Genome Decoder | Sean Francis Kelley

Why this exists

I read that the cost of sequencing a genome has fallen from over a decade and billions of dollars to a couple hundred dollars, and still dropping. That made me want to understand what a sequenced genome is actually good for, now that it’s an accessible pathway for anyone curious about the nuances of their own biology and health. It turns out it is, in fact, helpful, and that a layperson can analyze the raw data themselves. That’s what led me to this project.

What it does

Drop in a DNA file and it reports how your genes shape your response to three common drugs:

Accepts a 23andMe / AncestryDNA genotyping export (.txt) or a whole-genome sequencing file (.vcf / .vcf.gz)
Streams the file entirely in the browser. Nothing uploads, so even a multi-gigabyte genome stays on your own machine
Runs three CPIC drug-gene guidelines: clopidogrel (CYP2C19), warfarin (CYP2C9 + VKORC1), and simvastatin (SLCO1B1)
Shows the whole chain for each gene: the variants read, the diplotype, the phenotype, and the dosing guidance
Prints a clean one-page report you can save as a PDF

How it works

Read: It detects whether the file is a genotyping array or a VCF and streams it line by line, so a whole genome never has to fit in memory
Decompress: Gzipped genomes are unpacked on the fly.
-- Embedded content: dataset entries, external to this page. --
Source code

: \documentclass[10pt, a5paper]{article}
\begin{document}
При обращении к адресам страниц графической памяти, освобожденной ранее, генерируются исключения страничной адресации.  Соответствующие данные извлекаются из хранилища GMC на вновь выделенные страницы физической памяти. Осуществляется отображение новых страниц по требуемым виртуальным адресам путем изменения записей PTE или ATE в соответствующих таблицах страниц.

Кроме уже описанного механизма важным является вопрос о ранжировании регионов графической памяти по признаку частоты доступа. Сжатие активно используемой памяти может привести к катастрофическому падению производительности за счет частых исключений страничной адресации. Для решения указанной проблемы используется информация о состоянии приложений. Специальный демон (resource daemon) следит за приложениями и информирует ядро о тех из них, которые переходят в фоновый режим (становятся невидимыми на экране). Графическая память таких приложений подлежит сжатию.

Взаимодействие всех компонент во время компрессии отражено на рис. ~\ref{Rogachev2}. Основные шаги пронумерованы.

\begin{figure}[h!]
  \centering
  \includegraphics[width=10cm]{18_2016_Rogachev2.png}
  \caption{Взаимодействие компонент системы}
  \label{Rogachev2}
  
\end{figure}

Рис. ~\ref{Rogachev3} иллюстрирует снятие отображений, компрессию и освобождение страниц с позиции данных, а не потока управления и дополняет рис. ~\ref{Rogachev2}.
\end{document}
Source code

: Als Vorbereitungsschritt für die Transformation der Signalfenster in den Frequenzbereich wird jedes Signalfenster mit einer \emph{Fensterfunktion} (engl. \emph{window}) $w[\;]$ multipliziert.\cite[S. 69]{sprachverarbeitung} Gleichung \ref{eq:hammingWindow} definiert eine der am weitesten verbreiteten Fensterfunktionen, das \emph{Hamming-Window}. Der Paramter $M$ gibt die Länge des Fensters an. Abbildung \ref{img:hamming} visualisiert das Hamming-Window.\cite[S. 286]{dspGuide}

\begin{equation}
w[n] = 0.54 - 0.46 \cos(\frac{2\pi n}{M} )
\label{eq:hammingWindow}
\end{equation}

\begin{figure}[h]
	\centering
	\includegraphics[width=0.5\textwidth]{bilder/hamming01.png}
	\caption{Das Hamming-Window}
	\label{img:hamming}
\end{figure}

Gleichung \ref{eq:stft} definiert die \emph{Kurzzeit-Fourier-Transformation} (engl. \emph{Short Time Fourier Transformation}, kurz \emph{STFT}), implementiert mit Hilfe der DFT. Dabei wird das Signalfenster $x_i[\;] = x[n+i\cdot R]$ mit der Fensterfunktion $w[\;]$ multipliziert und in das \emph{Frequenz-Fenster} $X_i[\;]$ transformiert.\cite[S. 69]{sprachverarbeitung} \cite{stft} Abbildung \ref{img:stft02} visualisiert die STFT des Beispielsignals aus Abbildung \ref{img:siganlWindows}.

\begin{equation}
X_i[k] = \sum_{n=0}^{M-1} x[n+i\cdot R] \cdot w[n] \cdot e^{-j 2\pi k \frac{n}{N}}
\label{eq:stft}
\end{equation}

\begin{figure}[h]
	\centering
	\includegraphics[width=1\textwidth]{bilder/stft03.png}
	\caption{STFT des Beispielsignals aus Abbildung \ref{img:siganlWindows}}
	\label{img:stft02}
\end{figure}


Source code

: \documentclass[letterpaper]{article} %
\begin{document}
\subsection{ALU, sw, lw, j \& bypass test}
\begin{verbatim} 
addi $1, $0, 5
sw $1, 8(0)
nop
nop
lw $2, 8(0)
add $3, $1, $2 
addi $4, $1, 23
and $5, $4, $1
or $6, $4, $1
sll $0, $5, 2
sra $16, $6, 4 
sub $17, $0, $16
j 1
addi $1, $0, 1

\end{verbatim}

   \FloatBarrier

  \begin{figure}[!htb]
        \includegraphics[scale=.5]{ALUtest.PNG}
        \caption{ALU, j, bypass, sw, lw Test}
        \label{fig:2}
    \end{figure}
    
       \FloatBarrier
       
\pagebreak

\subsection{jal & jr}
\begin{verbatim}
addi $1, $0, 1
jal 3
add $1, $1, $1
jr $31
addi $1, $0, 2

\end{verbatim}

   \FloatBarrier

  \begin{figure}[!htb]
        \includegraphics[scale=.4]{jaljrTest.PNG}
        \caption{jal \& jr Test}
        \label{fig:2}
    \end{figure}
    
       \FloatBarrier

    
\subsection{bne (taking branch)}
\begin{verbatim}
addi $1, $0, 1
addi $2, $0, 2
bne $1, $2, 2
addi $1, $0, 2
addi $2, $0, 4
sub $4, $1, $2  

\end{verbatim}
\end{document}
Real ones are multi-member BGZF, which the browser’s built-in decompressor chokes on, so it falls back to a streaming library that handles them
Match: It keeps only the handful of variants the drug modules need, matching each first by rsID, then by chromosome position plus reference allele if the file isn’t annotated
Call: Each gene module turns the genotypes into a diplotype, a phenotype, and the matching CPIC guidance
Report: The result renders to the neon console and to a printable summary

One detail that mattered: the same variant can be reported on either DNA strand, so a 23andMe file and a reference genome can write it with opposite letters. Counting a base or its complement keeps the call correct either way.

What’s next

Cover more drug-gene pairs. There are dozens of CPIC guidelines beyond the three here, and the module registry is built to take them
Make the language more accessible. I had to define a few terms to follow my own output
Keep the jargon-heavy, science-fiction console look, though. I actually like it as it stands

What I learned

This was a good crash course in what matters when you’re reading the presence or absence of a variant. I’m still a beginner in this domain, and a lot of the value came from asking naive questions and watching the answer explain why a particular detail mattered. The other surprise was how far a vibecoded Python script gets you. It’s adequately powerful to analyze a genome as a layperson, which would have been unthinkable two years ago.

Status

Shipped. Live and running in the browser at the link below. The next pass is about breadth and clearer language, not a rebuild.